Mumbai: Mumbai’s local trains will soon have a competitor.
The much-awaited Metro may be an answer to the city’s urban transport commuting woes.
A resident of Mumbai, Sangeeta Som is all set to go to work, but work means a daily 20-km toil. From Thane, the northern corner of Mumbai’s outskirts to stations beyond, her battle lasts for 50 minutes each day.
"If the Metro comes, I might be able to travel that much in five minutes,” says Sangeeta.
The three-phase Metro rail will snake across 40 km on the 14 km Versova-Andheri-Ghatkopar route connecting Colaba-Mahim-Charkop in Phase two
It will also add a crucial link between Mahim-Bandra Kurla-Mankhurd on the eastern suburbs.
The Metro will drastically change the way half a million Mumbaikars travel from the daily grime of packed trains and buses to a swift, silent, air-conditioned mode of transport.
To run on elevated platforms cutting through dense traffic, Metro is a joint venture of Anil Ambani's Reliance and the Mumbai Metropolitan Authority.

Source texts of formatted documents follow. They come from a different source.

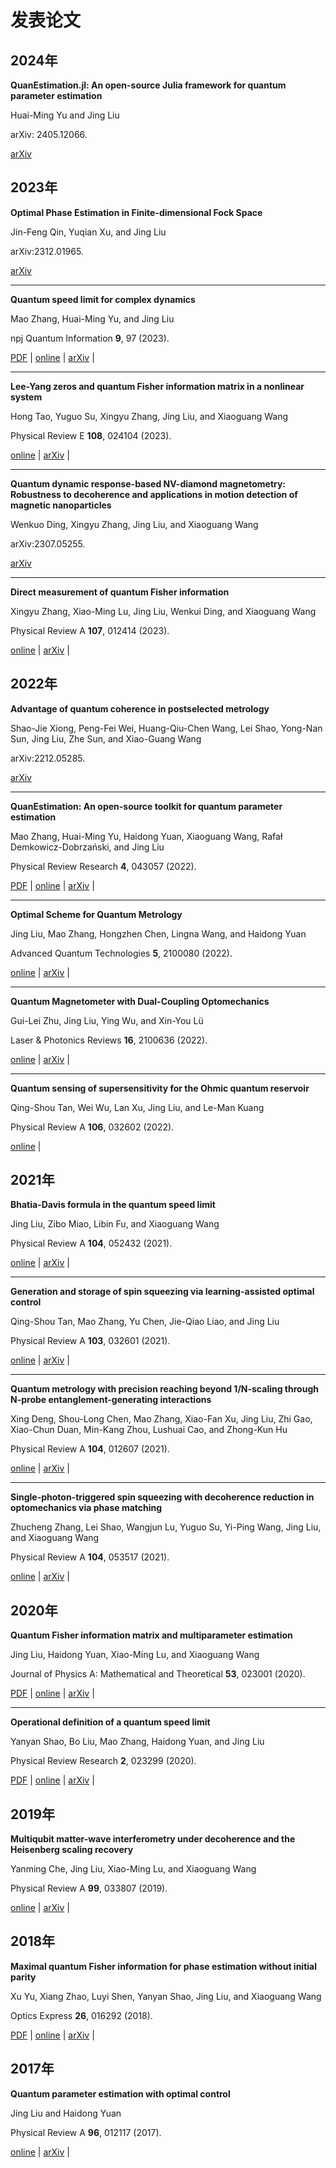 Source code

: # 发表论文

## 2024年
 
**QuanEstimation.jl: An open-source Julia framework for quantum parameter estimation** 

Huai-Ming Yu and Jing Liu

arXiv: 2405.12066. &ensp; 

[arXiv](https://arxiv.org/abs/2405.12066)



## 2023年

**Optimal Phase Estimation in Finite-dimensional Fock Space**

Jin-Feng Qin, Yuqian Xu, and Jing Liu

arXiv:2312.01965. &ensp; 

[arXiv](https://arxiv.org/abs/2312.01965)

---

**Quantum speed limit for complex dynamics**

Mao Zhang, Huai-Ming Yu, and Jing Liu

npj Quantum Information **9**, 97 (2023). &ensp; 

<p><a href="../pdf/s41534-023-00768-8.pdf">PDF</a> | <a href="https://doi.org/10.1038/s41534-023-00768-8">online</a> | <a href="https://arxiv.org/abs/2301.00566">arXiv</a> | <span class="__dimensions_badge_embed__" data-doi="10.1038/s41534-023-00768-8" data-style="large_rectangle" style="display:inline;"></span><script async src="https://badge.dimensions.ai/badge.js" charset="utf-8"></script></p>

---

**Lee-Yang zeros and quantum Fisher information matrix in a nonlinear system**

Hong Tao, Yuguo Su, Xingyu Zhang, Jing Liu, and Xiaoguang Wang

Physical Review E **108**, 024104 (2023). &ensp;


<a href="https://doi.org/10.1103/PhysRevE.108.024104">online</a> | <a href="https://doi.org/10.48550/arXiv.2303.03601">arXiv</a> | <span class="__dimensions_badge_embed__" data-doi="10.1103/PhysRevE.108.024104" data-style="large_rectangle" style="display:inline;"></span><script async src="https://badge.dimensions.ai/badge.js" charset="utf-8"></script></p>

---

**Quantum dynamic response-based NV-diamond magnetometry: Robustness to decoherence and applications in motion detection of magnetic nanoparticles**

Wenkuo Ding, Xingyu Zhang, Jing Liu, and Xiaoguang Wang

arXiv:2307.05255. &ensp;

[arXiv](https://arxiv.org/abs/2307.05255)

---

**Direct measurement of quantum Fisher information**

Xingyu Zhang, Xiao-Ming Lu, Jing Liu, Wenkui Ding, and Xiaoguang Wang

Physical Review A **107**, 012414 (2023). &ensp; 

<a href="https://doi.org/10.1103/PhysRevA.107.012414">online</a> | <a href="https://doi.org/10.48550/arXiv.2208.03140">arXiv</a> | <span class="__dimensions_badge_embed__" data-doi="10.1103/PhysRevA.107.012414" data-style="large_rectangle" style="display:inline;"></span><script async src="https://badge.dimensions.ai/badge.js" charset="utf-8"></script></p>

## 2022年

**Advantage of quantum coherence in postselected metrology**

Shao-Jie Xiong, Peng-Fei Wei, Huang-Qiu-Chen Wang, Lei Shao, Yong-Nan Sun, Jing Liu, Zhe Sun, and Xiao-Guang Wang

arXiv:2212.05285. &ensp; 

[arXiv](https://doi.org/10.48550/arXiv.2212.05285)

---

**QuanEstimation: An open-source toolkit for quantum parameter estimation**

Mao Zhang, Huai-Ming Yu, Haidong Yuan, Xiaoguang Wang, Rafał Demkowicz-Dobrzański, and Jing Liu

Physical Review Research **4**, 043057 (2022). &ensp; 

<p><a href="../pdf/PRResearch_4_043057.pdf">PDF</a> | <a href="https://doi.org/10.1103/PhysRevResearch.4.043057">online</a> | <a href="https://doi.org/10.48550/arXiv.2205.15588">arXiv</a> | <span class="__dimensions_badge_embed__" data-doi="10.1103/PhysRevResearch.4.043057" data-style="large_rectangle" style="display:inline;"></span><script async src="https://badge.dimensions.ai/badge.js" charset="utf-8"></script></p>

---

**Optimal Scheme for Quantum Metrology**

Jing Liu, Mao Zhang, Hongzhen Chen, Lingna Wang, and Haidong Yuan

Advanced Quantum Technologies **5**, 2100080 (2022). &ensp; 

<a href="https://doi.org/10.1002/qute.202100080">online</a> | <a href="https://arxiv.org/abs/2111.12279">arXiv</a> | <span class="__dimensions_badge_embed__" data-doi="10.1002/qute.202100080" data-style="large_rectangle" style="display:inline;"></span><script async src="https://badge.dimensions.ai/badge.js" charset="utf-8"></script></p>

---

**Quantum Magnetometer with Dual-Coupling Optomechanics**

Gui-Lei Zhu, Jing Liu, Ying Wu, and Xin-You Lü

Laser & Photonics Reviews **16**, 2100636 (2022). &ensp; 

<a href="https://doi.org/10.1002/lpor.202100636">online</a> | <a href="https://arxiv.org/abs/2205.00433">arXiv</a> | <span class="__dimensions_badge_embed__" data-doi="10.1002/lpor.202100636" data-style="large_rectangle" style="display:inline;"></span><script async src="https://badge.dimensions.ai/badge.js" charset="utf-8"></script></p>

---

**Quantum sensing of supersensitivity for the Ohmic quantum reservoir**

Qing-Shou Tan, Wei Wu, Lan Xu, Jing Liu, and Le-Man Kuang

Physical Review A **106**, 032602 (2022). &ensp; 

<a href="https://doi.org/10.1103/PhysRevA.106.032602">online</a>  | <span class="__dimensions_badge_embed__" data-doi="10.1103/PhysRevA.106.032602" data-style="large_rectangle" style="display:inline;"></span><script async src="https://badge.dimensions.ai/badge.js" charset="utf-8"></script></p>

## 2021年


**Bhatia-Davis formula in the quantum speed limit**

Jing Liu, Zibo Miao, Libin Fu, and Xiaoguang Wang

Physical Review A **104**, 052432 (2021). &ensp; 

<a href="https://doi.org/10.1103/PhysRevA.104.052432">online</a> | <a href="https://arxiv.org/abs/2108.00169">arXiv</a> | <span class="__dimensions_badge_embed__" data-doi="10.1103/PhysRevA.104.052432" data-style="large_rectangle" style="display:inline;"></span><script async src="https://badge.dimensions.ai/badge.js" charset="utf-8"></script></p>

---

**Generation and storage of spin squeezing via learning-assisted optimal control**

Qing-Shou Tan, Mao Zhang, Yu Chen, Jie-Qiao Liao, and Jing Liu

Physical Review A **103**, 032601 (2021). &ensp; 

<a href="https://doi.org/10.1103/PhysRevA.103.032601">online</a> | <a href="https://arxiv.org/abs/2010.13444">arXiv</a> | <span class="__dimensions_badge_embed__" data-doi="10.1103/PhysRevA.103.032601" data-style="large_rectangle" style="display:inline;"></span><script async src="https://badge.dimensions.ai/badge.js" charset="utf-8"></script></p>

---

**Quantum metrology with precision reaching beyond 1/N-scaling through N-probe entanglement-generating interactions**

Xing Deng, Shou-Long Chen, Mao Zhang, Xiao-Fan Xu, Jing Liu, Zhi Gao, Xiao-Chun Duan, Min-Kang Zhou, Lushuai Cao, and Zhong-Kun Hu

Physical Review A **104**, 012607 (2021). &ensp; 

<a href="https://doi.org/10.1103/PhysRevA.104.012607">online</a> | <a href="https://arxiv.org/abs/2102.07079">arXiv</a> | <span class="__dimensions_badge_embed__" data-doi="10.1103/PhysRevA.104.012607" data-style="large_rectangle" style="display:inline;"></span><script async src="https://badge.dimensions.ai/badge.js" charset="utf-8"></script></p>

---

**Single-photon-triggered spin squeezing with decoherence reduction in optomechanics via phase matching**

Zhucheng Zhang, Lei Shao, Wangjun Lu, Yuguo Su, Yi-Ping Wang, Jing Liu, and Xiaoguang Wang

Physical Review A **104**, 053517 (2021). &ensp; 

<a href="https://doi.org/10.1103/PhysRevA.104.053517">online</a> | <a href="https://arxiv.org/abs/2109.05692">arXiv</a> | <span class="__dimensions_badge_embed__" data-doi="10.1103/PhysRevA.104.053517" data-style="large_rectangle" style="display:inline;"></span><script async src="https://badge.dimensions.ai/badge.js" charset="utf-8"></script></p>

## 2020年


**Quantum Fisher information matrix and multiparameter estimation**

Jing Liu, Haidong Yuan, Xiao-Ming Lu, and Xiaoguang Wang

Journal of Physics A: Mathematical and Theoretical **53**, 023001 (2020).

<p><a href="../pdf/JPA_53_023001.pdf">PDF</a> | <a href="https://doi.org/10.1088/1751-8121/ab5d4d">online</a> | <a href="https://arxiv.org/abs/1907.08037">arXiv</a> | <span class="__dimensions_badge_embed__" data-doi="10.1088/1751-8121/ab5d4d" data-style="large_rectangle" style="display:inline;"></span><script async src="https://badge.dimensions.ai/badge.js" charset="utf-8"></script></p>

---

**Operational definition of a quantum speed limit**

Yanyan Shao, Bo Liu, Mao Zhang, Haidong Yuan, and Jing Liu

Physical Review Research **2**, 023299 (2020). &ensp; 

<p><a href="../pdf/PRResearch_2_023299.pdf">PDF</a> | <a href="https://doi.org/10.1103/PhysRevResearch.2.023299">online</a> | <a href="https://arxiv.org/abs/2002.10822">arXiv</a> | <span class="__dimensions_badge_embed__" data-doi="10.1103/PhysRevResearch.2.023299" data-style="large_rectangle" style="display:inline;"></span><script async src="https://badge.dimensions.ai/badge.js" charset="utf-8"></script></p>

## 2019年


**Multiqubit matter-wave interferometry under decoherence and the Heisenberg scaling recovery**

Yanming Che, Jing Liu, Xiao-Ming Lu, and Xiaoguang Wang

Physical Review A **99**, 033807 (2019). &ensp; 

<a href="https://doi.org/10.1103/PhysRevA.99.033807">online</a> | <a href="https://arxiv.org/abs/1808.04632">arXiv</a> | <span class="__dimensions_badge_embed__" data-doi="10.1103/PhysRevA.99.033807" data-style="large_rectangle" style="display:inline;"></span><script async src="https://badge.dimensions.ai/badge.js" charset="utf-8"></script></p>

## 2018年


**Maximal quantum Fisher information for phase estimation without initial parity**

Xu Yu, Xiang Zhao, Luyi Shen, Yanyan Shao, Jing Liu, and Xiaoguang Wang

Optics Express **26**, 016292 (2018). &ensp; 

<p><a href="../pdf/OE_26_13_016292.pdf">PDF</a> | <a href="https://doi.org/10.1364/OE.26.016292">online</a> | <a href="https://arxiv.org/abs/1412.4325">arXiv</a> | <span class="__dimensions_badge_embed__" data-doi="10.1364/OE.26.016292" data-style="large_rectangle" style="display:inline;"></span><script async src="https://badge.dimensions.ai/badge.js" charset="utf-8"></script></p>

## 2017年


**Quantum parameter estimation with optimal control**

Jing Liu and Haidong Yuan

Physical Review A **96**, 012117 (2017). &ensp; 

<a href="https://doi.org/10.1103/PhysRevA.96.012117">online</a> | <a href="https://doi.org/10.48550/arXiv.1604.04856">arXiv</a> | <span class="__dimensions_badge_embed__" data-doi="10.1364/OE.26.016292" data-style="large_rectangle" style="display:inline;"></span><script async src="https://badge.dimensions.ai/badge.js" charset="utf-8"></script></p>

The Rs 20,000 crore project is India's most expensive mass transit system, a breather, finally, for more than six million people who brave perhaps the country's worst urban transportation system.
"Metro will be comfortable, from 90 minutes to 21 minutes,” says director, Metro One, K P Maheshwari.
And Mumbai has Delhi showing the way where a 60 km Metro network is almost complete in record time. But it's not going to be easy.
"Delhi is circular and has wider roads, but Mumbai is congested and longitudinal,” says Maheshwari.
But Mumbai is the maximum city because it untiringly rises to challenges.
With civil work on line one already in progress, authorities are optimistic Mumbaikars could get to ride the Metro in 2011.